Yahoo creates "Brand Fanatics"

Yahoo creates "Brand Fanatics"

Madison, Wis. – Companies and marketers can create “brand fanatics” by recognizing the power of “online” and bringing consumers into their advertisements, according to the chief marketing officer for Yahoo!
Cammie Dunaway, presenting at the Brandworks University 2006 conference in Madison, advised attendees to use their brand advertising to drive Internet exposure and to engage customers in brand building.
Dunaway, repeating a point made earlier in the conference by University of California professor John Battelle, noted there is still a huge gap between the amount of time people spend online and the amount of advertising dollars being spent online. Internet growth far exceeds any other medium, yet “a lot of folks don’t fully understand the power of online creativity,” she stated.

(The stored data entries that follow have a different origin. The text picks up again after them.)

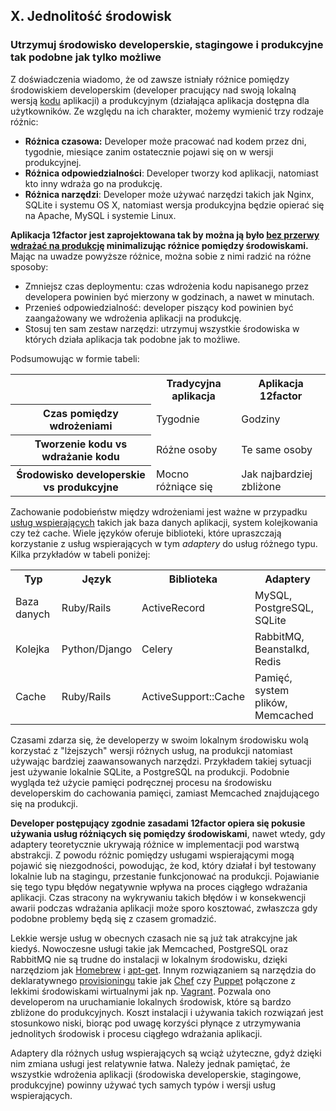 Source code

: ## X. Jednolitość środowisk
### Utrzymuj środowisko developerskie, stagingowe i produkcyjne tak podobne jak tylko możliwe

Z doświadczenia wiadomo, że od zawsze istniały różnice pomiędzy środowiskiem developerskim (developer pracujący nad swoją lokalną wersją [kodu](./codebase) aplikacji) a produkcyjnym (działająca aplikacja dostępna dla użytkowników. Ze względu na ich charakter, możemy wymienić trzy rodzaje różnic:

* **Różnica czasowa:** Developer może pracować nad kodem przez dni, tygodnie, miesiące zanim ostatecznie pojawi się on w wersji produkcyjnej.
* **Różnica odpowiedzialności**: Developer tworzy kod aplikacji, natomiast kto inny wdraża go na produkcję.
* **Różnica narzędzi**: Developer może używać narzędzi takich jak Nginx, SQLite i systemu OS X, natomiast wersja produkcyjna będzie opierać się na Apache, MySQL i systemie Linux.

**Aplikacja 12factor jest zaprojektowana tak by można ją było [bez przerwy wdrażać na produkcję](http://avc.com/2011/02/continuous-deployment/) minimalizując różnice pomiędzy środowiskami.** Mając na uwadze powyższe różnice, można sobie z nimi radzić na różne sposoby:

* Zmniejsz czas deploymentu: czas wdrożenia kodu napisanego przez developera powinien być mierzony w godzinach, a nawet w minutach.
* Przenieś odpowiedzialność: developer piszący kod powinien być zaangażowany we wdrożenia aplikacji na produkcję.
* Stosuj ten sam zestaw narzędzi: utrzymuj wszystkie środowiska w których działa aplikacja tak podobne jak to możliwe.

Podsumowując w formie tabeli:

<table>
  <tr>
    <th></th>
    <th>Tradycyjna aplikacja</th>
    <th>Aplikacja 12factor</th>
  </tr>
  <tr>
    <th>Czas pomiędzy wdrożeniami</th>
    <td>Tygodnie</td>
    <td>Godziny</td>
  </tr>
  <tr>
    <th>Tworzenie kodu vs wdrażanie kodu</th>
    <td>Różne osoby</td>
    <td>Te same osoby</td>
  </tr>
  <tr>
    <th>Środowisko developerskie vs produkcyjne</th>
    <td>Mocno różniące się</td>
    <td>Jak najbardziej zbliżone</td>
  </tr>
</table>

Zachowanie podobieństw między wdrożeniami jest ważne w przypadku [usług wspierających](./backing-services) takich jak baza danych aplikacji, system kolejkowania czy też cache. Wiele języków oferuje biblioteki, które upraszczają korzystanie z usług wspierających w tym *adaptery* do usług różnego typu. Kilka przykładów w tabeli poniżej:

<table>
  <tr>
    <th>Typ</th>
    <th>Język</th>
    <th>Biblioteka</th>
    <th>Adaptery</th>
  </tr>
  <tr>
    <td>Baza danych</td>
    <td>Ruby/Rails</td>
    <td>ActiveRecord</td>
    <td>MySQL, PostgreSQL, SQLite</td>
  </tr>
  <tr>
    <td>Kolejka</td>
    <td>Python/Django</td>
    <td>Celery</td>
    <td>RabbitMQ, Beanstalkd, Redis</td>
  </tr>
  <tr>
    <td>Cache</td>
    <td>Ruby/Rails</td>
    <td>ActiveSupport::Cache</td>
    <td>Pamięć, system plików, Memcached</td>
  </tr>
</table>

Czasami zdarza się, że developerzy w swoim lokalnym środowisku wolą korzystać z "lżejszych" wersji różnych usług, na produkcji natomiast używając bardziej zaawansowanych narzędzi. Przykładem takiej sytuacji jest używanie lokalnie SQLite, a PostgreSQL na produkcji. Podobnie wygląda też użycie pamięci podręcznej procesu na środowisku developerskim do cachowania pamięci, zamiast Memcached znajdującego się na produkcji.

**Developer postępujący zgodnie zasadami 12factor opiera się pokusie używania usług różniących się pomiędzy środowiskami**, nawet wtedy, gdy adaptery teoretycznie ukrywają różnice w implementacji pod warstwą abstrakcji. Z powodu różnic pomiędzy usługami wspierającymi mogą pojawić się niezgodności, powodując, że kod, który działał i był testowany lokalnie lub na stagingu, przestanie funkcjonować na produkcji. Pojawianie się tego typu błędów negatywnie wpływa na proces ciągłego wdrażania aplikacji. Czas stracony na wykrywaniu takich błędów i w konsekwencji awarii podczas wdrażania aplikacji może sporo kosztować, zwłaszcza gdy podobne problemy będą się z czasem gromadzić.

Lekkie wersje usług w obecnych czasach nie są już tak atrakcyjne jak kiedyś. Nowoczesne usługi takie jak Memcached, PostgreSQL oraz RabbitMQ nie są trudne do instalacji w lokalnym środowisku, dzięki narzędziom jak [Homebrew](http://mxcl.github.com/homebrew/) i [apt-get](https://help.ubuntu.com/community/AptGet/Howto). Innym rozwiązaniem są narzędzia do deklaratywnego [provisioningu](https://en.wikipedia.org/wiki/Provisioning) takie jak [Chef](http://www.opscode.com/chef/) czy [Puppet](http://docs.puppetlabs.com/) połączone z lekkimi środowiskami wirtualnymi jak np. [Vagrant](http://vagrantup.com/). Pozwala ono developerom na uruchamianie lokalnych środowisk, które są bardzo zbliżone do produkcyjnych. Koszt instalacji i używania takich rozwiązań jest stosunkowo niski, biorąc pod uwagę korzyści płynące z utrzymywania jednolitych środowisk i procesu ciągłego wdrażania aplikacji.

Adaptery dla różnych usług wspierających są wciąż użyteczne, gdyż dzięki nim zmiana usługi jest relatywnie łatwa. Należy jednak pamiętać, że wszystkie wdrożenia aplikacji (środowiska developerskie, stagingowe, produkcyjne) powinny używać tych samych typów i wersji usług wspierających.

Among the best practices that facilitate online creativity are target marketing (for greater effectiveness), streaming video (stimulates interaction), and the combined use of display ads and sponsored search, or “meshing media.” Everyone has a favorite television show where brand marketing can be used to reach targeted consumers and then drive online search, and more people watch their favorite TV shows with a laptop (and therefore the Internet) within easy reach, she noted.
The popular show The Apprentice took advantage of this by promoting the Apprentice car, encouraging online search of the same, and pre-selling 1,000 vehicles in 41 minutes.
Consumers, she said, are using online as an additive to other media. “This notion of online and TV is very, very powerful,” she said.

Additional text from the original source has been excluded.